As the story goes and as Tarr’s own voiceover tells us in the beginning of the film, Nietzsche saw a horse being beaten. He ran to protect it, throwing his arms around the animal. For two days following he was mute and prostrate, and then suffered from dementia for the next ten years until his death. The horse at the center of Tarr’s film is owned by a husband and daughter who solely occupy the large majority of the screen-time. Living in an isolated shack on a wind-swept plain, the film follows their everyday routine as their meager existence gradually lessens until it is all but snuffed out.
The entire film is composed of perhaps 30 shots, and the black and white cinematography, from the gorgeous opening of horse-and-rider, plunges The Turin Horse into a stark fairy-tale atmosphere that seeks to transcend the boundaries of pure narrative. While the focus is certainly on the everyday – Tarr shows four different angles of the two eating potatoes, a routine that has special significance in the end – it would be a mistake to call this a (neo-)neo-realist work. The Turin Horse is far less a social commentary, indeed it is nearly devoid of social interaction and dialogue, than it is existential rumination.
The inciting incident, which rhymes with the Nietzsche tale, where the horse refuses to budge, is not a cinematically symbolic excuse to affect the remainder of the plot, but rather analogy for a lack of meaning. If The Turin Horse isn’t a purely existential story, than it is at least one that attempts to define one’s existence not by purpose but by things and small events. A lone monologue mid-film tries to frame life and its meaninglessness as a human, even biblical construction, but the response given by the father to the soliloquizing traveler is one of disinterest, read: life is what it is.

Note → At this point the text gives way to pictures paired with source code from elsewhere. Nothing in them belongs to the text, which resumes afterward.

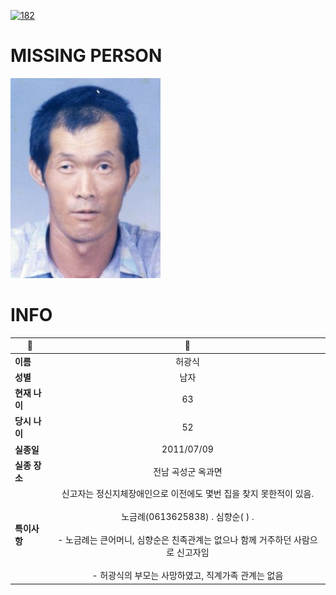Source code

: [![182](https://img.shields.io/badge/%EC%8B%A4%EC%A2%85%EC%8B%A0%EA%B3%A0%EB%8A%94%20%EA%B5%AD%EB%B2%88%EC%97%86%EC%9D%B4-182-blue)](http://safe182.go.kr/index.do)

# MISSING PERSON

<img src="./missing_person.jpg">

# INFO

|🔑|💎|
|--|:--:|
|**이름**|허광식|
|**성별**|남자|
|**현재 나이**|63|
|**당시 나이**|52|
|**실종일**|2011/07/09|
|**실종 장소**|전남 곡성군 옥과면 |
|**특이사항**|신고자는 정신지체장애인으로 이전에도 몇번 집을 찾지 못한적이 있음.</br></br>노금례(0613625838) . 심향순( ) . </br></br>- 노금례는 큰어머니, 심향순은 친족관계는 없으나 함께 거주하던 사람으로 신고자임</br></br>- 허광식의 부모는 사망하였고, 직계가족 관계는 없음|
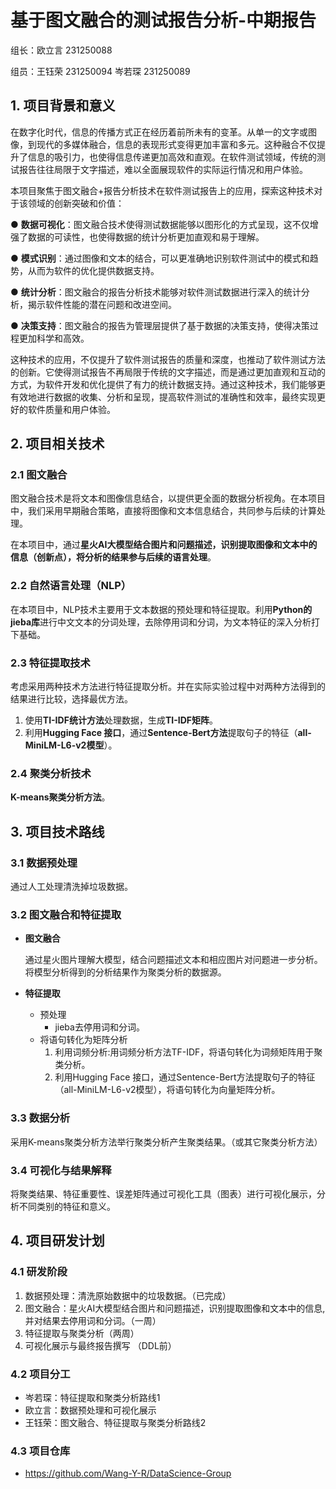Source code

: #  基于图文融合的测试报告分析-中期报告

组长：欧立言 231250088

组员：王钰荣 231250094 岑若琛 231250089



##  **1. 项目背景和意义**

在数字化时代，信息的传播方式正在经历着前所未有的变革。从单一的文字或图像，到现代的多媒体融合，信息的表现形式变得更加丰富和多元。这种融合不仅提升了信息的吸引力，也使得信息传递更加高效和直观。在软件测试领域，传统的测试报告往往局限于文字描述，难以全面展现软件的实际运行情况和用户体验。

本项目聚焦于图文融合+报告分析技术在软件测试报告上的应用，探索这种技术对于该领域的创新突破和价值：

 ● **数据可视化**：图文融合技术使得测试数据能够以图形化的方式呈现，这不仅增强了数据的可读性，也使得数据的统计分析更加直观和易于理解。

● **模式识别**：通过图像和文本的结合，可以更准确地识别软件测试中的模式和趋势，从而为软件的优化提供数据支持。

● **统计分析**：图文融合的报告分析技术能够对软件测试数据进行深入的统计分析，揭示软件性能的潜在问题和改进空间。

● **决策支持**：图文融合的报告为管理层提供了基于数据的决策支持，使得决策过程更加科学和高效。

这种技术的应用，不仅提升了软件测试报告的质量和深度，也推动了软件测试方法的创新。它使得测试报告不再局限于传统的文字描述，而是通过更加直观和互动的方式，为软件开发和优化提供了有力的统计数据支持。通过这种技术，我们能够更有效地进行数据的收集、分析和呈现，提高软件测试的准确性和效率，最终实现更好的软件质量和用户体验。



##  **2. 项目相关技术**

###  **2.1 图文融合**

图文融合技术是将文本和图像信息结合，以提供更全面的数据分析视角。在本项目中，我们采用早期融合策略，直接将图像和文本信息结合，共同参与后续的计算处理。

在本项目中，通过**星火AI大模型结合图片和问题描述，识别提取图像和文本中的信息（创新点），将分析的结果参与后续的语言处理**。

###  2.2 自然语言处理（NLP）

在本项目中，NLP技术主要用于文本数据的预处理和特征提取。利用**Python的jieba库**进行中文文本的分词处理，去除停用词和分词，为文本特征的深入分析打下基础。

###  2.3 特征提取技术

考虑采用两种技术方法进行特征提取分析。并在实际实验过程中对两种方法得到的结果进行比较，选择最优方法。

1. 使用**TI-IDF统计方法**处理数据，生成**TI-IDF矩阵**。
2. 利用**Hugging Face 接口**，通过**Sentence-Bert方法**提取句子的特征（**all-MiniLM-L6-v2模型**）。

### 2.4 聚类分析技术

**K-means聚类分析方法**。



##  3. 项目技术路线

###  3.1 数据预处理

通过人工处理清洗掉垃圾数据。

###  **3.2 图文融合和特征提取**

- **图文融合**

  通过星火图片理解大模型，结合问题描述文本和相应图片对问题进一步分析。将模型分析得到的分析结果作为聚类分析的数据源。

- **特征提取**

  - 预处理
    - jieba去停用词和分词。
  - 将语句转化为矩阵分析
    1. 利用词频分析:用词频分析方法TF-IDF，将语句转化为词频矩阵用于聚类分析。
    2. 利用Hugging Face 接口，通过Sentence-Bert方法提取句子的特征（all-MiniLM-L6-v2模型），将语句转化为向量矩阵分析。

###  3.3 数据分析

采用K-means聚类分析方法举行聚类分析产生聚类结果。（或其它聚类分析方法）

###  **3.4 可视化与结果解释**

将聚类结果、特征重要性、误差矩阵通过可视化工具（图表）进行可视化展示，分析不同类别的特征和意义。



##  4. 项目研发计划

### 4.1 研发阶段

1. 数据预处理：清洗原始数据中的垃圾数据。（已完成）
2. 图文融合：星火AI大模型结合图片和问题描述，识别提取图像和文本中的信息,并对结果去停用词和分词。（一周）
3. 特征提取与聚类分析（两周）
4. 可视化展示与最终报告撰写 （DDL前）

### 4.2 项目分工

- 岑若琛：特征提取和聚类分析路线1
- 欧立言：数据预处理和可视化展示
- 王钰荣：图文融合、特征提取与聚类分析路线2

### 4.3 项目仓库

- https://github.com/Wang-Y-R/DataScience-Group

As in any Tarr film, the progression here is slow and slight. The long takes, impossible to ignore yet almost equally impossible to single out, and the score by Mihály Vig, exuding both stasis and movement, are hypnotic and meditative. Tarr’s strategy of showing the same, repetitive action from multiple perspectives ultimately pays off when husband and daughter attempt to leave the house. In a moment that is strikingly different from much of the rest of the film they plod away only to be back a short while later. What is just over that hill that disallows their journey? We’ll never know, but it might just as easily be the same dry emptiness that’s been on-screen thus far.
The deterioration and despondence prevalent in the film become even more so when the protagonists gradually lose what little they have. The ending, desolate and daunting, serves as treatise to a certain type of meaninglessness: what is life worth if a horse can be beaten? Why should husband and daughter survive when there’s nothing over that hill?